Dans un contexte fréquent de difficultés de recrutement, quels sont les desiderata des étudiants et jeunes diplômés ? Panorama de leurs attentes et conseils sur la meilleure façon d'« apprivoiser » de potentielles nouvelles recrues.

« Durant les entretiens d’embauche des jeunes vétérinaires auxquels j’assiste, voici les questions qu’ils nous posent en premier : en quoi va consister mon travail ? Ferai-je des week-ends et combien de gardes ? », témoigne Élodie Crestey, l’ASV manager de proximité et membre du plateau technique de chirurgie à AniCura Saint-Roch de La Rochelle (Charente-Maritime). Et d'ajouter : « Ils montrent aussi de l’intérêt sur la façon dont nous gérons les réseaux sociaux et la possibilité de suivre des formations. Ce sont des questions qui intéressent de même beaucoup les nouvelles jeunes ASV. C’est pourquoi je pense que l’on peut effectivement parler d’aspirations générationnelles. »

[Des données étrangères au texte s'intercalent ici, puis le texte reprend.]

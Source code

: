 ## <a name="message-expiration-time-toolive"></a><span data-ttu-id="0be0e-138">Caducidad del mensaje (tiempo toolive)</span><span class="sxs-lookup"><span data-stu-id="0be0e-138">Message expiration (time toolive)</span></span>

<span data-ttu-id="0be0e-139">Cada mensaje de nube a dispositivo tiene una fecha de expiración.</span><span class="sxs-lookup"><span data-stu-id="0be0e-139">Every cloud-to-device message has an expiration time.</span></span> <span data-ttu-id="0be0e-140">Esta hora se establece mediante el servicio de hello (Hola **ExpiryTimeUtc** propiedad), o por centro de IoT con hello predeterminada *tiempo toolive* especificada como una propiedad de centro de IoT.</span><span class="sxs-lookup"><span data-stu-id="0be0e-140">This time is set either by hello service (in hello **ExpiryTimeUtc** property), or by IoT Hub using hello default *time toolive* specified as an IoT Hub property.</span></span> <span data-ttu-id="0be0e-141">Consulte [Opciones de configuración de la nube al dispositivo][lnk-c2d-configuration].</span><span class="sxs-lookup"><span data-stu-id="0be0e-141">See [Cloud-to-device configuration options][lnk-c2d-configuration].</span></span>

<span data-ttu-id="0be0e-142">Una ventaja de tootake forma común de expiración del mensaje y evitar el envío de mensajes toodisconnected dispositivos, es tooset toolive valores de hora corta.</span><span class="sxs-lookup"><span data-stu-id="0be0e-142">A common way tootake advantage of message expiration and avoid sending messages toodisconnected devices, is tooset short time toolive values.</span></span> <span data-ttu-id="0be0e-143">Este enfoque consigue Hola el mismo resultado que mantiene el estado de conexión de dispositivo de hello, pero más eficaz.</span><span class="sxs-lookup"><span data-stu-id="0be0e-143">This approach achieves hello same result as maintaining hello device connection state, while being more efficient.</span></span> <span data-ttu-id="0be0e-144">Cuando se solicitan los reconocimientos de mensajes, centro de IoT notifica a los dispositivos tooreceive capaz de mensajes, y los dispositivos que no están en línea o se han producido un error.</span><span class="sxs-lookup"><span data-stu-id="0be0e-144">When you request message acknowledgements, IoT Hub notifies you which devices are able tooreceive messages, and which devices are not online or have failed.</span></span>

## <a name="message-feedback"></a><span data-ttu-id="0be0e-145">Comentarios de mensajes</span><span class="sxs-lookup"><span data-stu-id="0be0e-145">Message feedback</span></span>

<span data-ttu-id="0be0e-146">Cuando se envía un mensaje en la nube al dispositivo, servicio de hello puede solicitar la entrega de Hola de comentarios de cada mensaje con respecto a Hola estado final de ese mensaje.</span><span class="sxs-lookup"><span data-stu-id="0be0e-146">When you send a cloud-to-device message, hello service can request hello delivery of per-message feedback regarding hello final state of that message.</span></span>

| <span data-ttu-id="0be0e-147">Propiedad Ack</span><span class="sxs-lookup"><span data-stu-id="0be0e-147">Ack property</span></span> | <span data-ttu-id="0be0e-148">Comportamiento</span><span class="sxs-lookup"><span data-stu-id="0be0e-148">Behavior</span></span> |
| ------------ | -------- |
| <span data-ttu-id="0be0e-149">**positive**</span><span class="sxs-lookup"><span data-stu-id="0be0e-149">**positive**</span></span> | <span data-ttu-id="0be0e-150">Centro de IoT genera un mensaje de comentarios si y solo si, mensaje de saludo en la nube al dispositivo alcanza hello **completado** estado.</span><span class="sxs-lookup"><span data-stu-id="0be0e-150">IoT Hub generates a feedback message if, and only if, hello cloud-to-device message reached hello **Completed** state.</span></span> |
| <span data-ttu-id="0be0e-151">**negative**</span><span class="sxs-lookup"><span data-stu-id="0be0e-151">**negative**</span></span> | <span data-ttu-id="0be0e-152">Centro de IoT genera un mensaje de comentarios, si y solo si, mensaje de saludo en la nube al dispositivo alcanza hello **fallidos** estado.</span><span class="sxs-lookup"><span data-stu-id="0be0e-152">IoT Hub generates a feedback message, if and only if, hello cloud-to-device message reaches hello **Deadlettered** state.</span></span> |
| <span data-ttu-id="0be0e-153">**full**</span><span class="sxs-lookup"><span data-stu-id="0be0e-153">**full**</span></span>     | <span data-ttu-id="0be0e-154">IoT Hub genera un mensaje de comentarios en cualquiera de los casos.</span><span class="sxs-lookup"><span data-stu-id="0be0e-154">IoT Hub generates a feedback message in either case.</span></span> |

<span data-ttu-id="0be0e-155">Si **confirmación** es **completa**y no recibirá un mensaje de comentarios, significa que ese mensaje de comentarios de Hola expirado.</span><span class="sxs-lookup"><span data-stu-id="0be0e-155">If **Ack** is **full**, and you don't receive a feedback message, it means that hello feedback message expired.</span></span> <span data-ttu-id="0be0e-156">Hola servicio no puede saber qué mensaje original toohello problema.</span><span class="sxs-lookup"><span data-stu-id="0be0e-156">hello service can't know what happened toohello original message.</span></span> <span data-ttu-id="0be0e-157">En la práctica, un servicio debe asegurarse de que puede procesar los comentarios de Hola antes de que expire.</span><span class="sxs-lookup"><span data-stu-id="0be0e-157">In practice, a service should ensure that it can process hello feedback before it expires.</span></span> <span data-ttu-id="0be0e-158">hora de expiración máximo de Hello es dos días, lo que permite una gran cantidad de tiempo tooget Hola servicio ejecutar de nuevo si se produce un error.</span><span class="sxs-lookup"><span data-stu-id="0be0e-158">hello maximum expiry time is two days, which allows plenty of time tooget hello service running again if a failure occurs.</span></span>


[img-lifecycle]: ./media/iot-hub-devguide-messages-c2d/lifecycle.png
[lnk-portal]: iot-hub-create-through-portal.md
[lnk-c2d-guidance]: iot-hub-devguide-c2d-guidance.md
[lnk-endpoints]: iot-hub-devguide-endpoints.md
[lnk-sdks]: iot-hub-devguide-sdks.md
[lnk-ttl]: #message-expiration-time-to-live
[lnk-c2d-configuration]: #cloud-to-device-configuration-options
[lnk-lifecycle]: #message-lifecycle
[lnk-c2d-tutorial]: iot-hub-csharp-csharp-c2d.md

Clairement, il apparaît qu’une bonne partie des étudiants dès leur sortie d’école aspirent à pouvoir équilibrer vie professionnelle et vie privée, sans passer comme les générations précédentes par une « phase de galère » que nombre de leurs aînés ont, eux, implicitement acceptée comme étant « normale » pour parvenir à s’insérer dans le monde du travail. Dans sa thèse parue fin 2019, Anne Bertoliatti-Fontana a réalisé des enquêtes auprès d’étudiantes et de de femmes vétérinaires qui confirment ce fait. Elle tire les conclusions suivantes : « Majoritairement, les répondantes rejettent l’idée de la profession vétérinaire comme sacerdoce […] L’augmentation de la flexibilité dans les plannings, la facilitation des temps partiels ou la diminution du temps de travail sont des souhaits grandement évoqués […] Une mauvaise conciliation vie professionnelle/vie privée est le premier motif de reconversion de l’effectif. »

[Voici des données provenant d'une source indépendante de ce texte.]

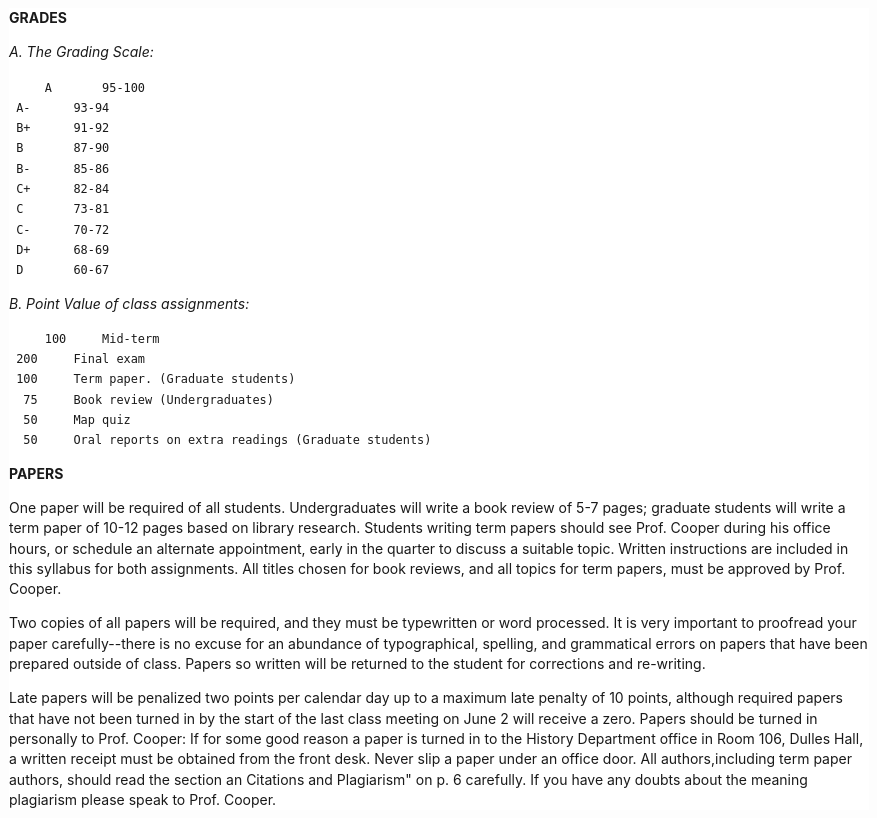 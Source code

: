 **GRADES**

_A. The Grading Scale:_

    
    

         A       95-100
     A-      93-94
     B+      91-92
     B       87-90
     B-      85-86
     C+      82-84
     C       73-81
     C-      70-72
     D+      68-69
     D       60-67



_B. Point Value of class assignments:_

    
    
         100     Mid-term
     200     Final exam
     100     Term paper. (Graduate students)
      75     Book review (Undergraduates)
      50     Map quiz
      50     Oral reports on extra readings (Graduate students)





**PAPERS**

One paper will be required of all students. Undergraduates will write a book
review of 5-7 pages; graduate students will write a term paper of 10-12 pages
based on library research. Students writing term papers should see Prof.
Cooper during his office hours, or schedule an alternate appointment, early in
the quarter to discuss a suitable topic. Written instructions are included in
this syllabus for both assignments. All titles chosen for book reviews, and
all topics for term papers, must be approved by Prof. Cooper.

Two copies of all papers will be required, and they must be typewritten or
word processed. It is very important to proofread your paper carefully--there
is no excuse for an abundance of typographical, spelling, and grammatical
errors on papers that have been prepared outside of class. Papers so written
will be returned to the student for corrections and re-writing.

Late papers will be penalized two points per calendar day up to a maximum late
penalty of 10 points, although required papers that have not been turned in by
the start of the last class meeting on June 2 will receive a zero. Papers
should be turned in personally to Prof. Cooper: If for some good reason a
paper is turned in to the History Department office in Room 106, Dulles Hall,
a written receipt must be obtained from the front desk. Never slip a paper
under an office door. All authors,including term paper authors, should read
the section an Citations and Plagiarism" on p. 6 carefully. If you have any
doubts about the meaning plagiarism please speak to Prof. Cooper.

La sélection, une partie des solutions ?

Directeur des formations à l’École nationale vétérinaire d’Alfort (ENVA), Henry Chateau rebondit sur ces analyses : « Nous portons bien évidemment attention à ces questions puisque notre rôle est notamment de former de jeunes praticiens libéraux qui correspondent aux besoins du marché. Effectivement, les conflits “générationnels” semblent essentiellement porter sur les horaires, les gardes, les urgences. Ce phénomène se trouve aujourd’hui amplifié en raison de la pénurie de jeunes vétérinaires qui existe dans de nombreux endroits. »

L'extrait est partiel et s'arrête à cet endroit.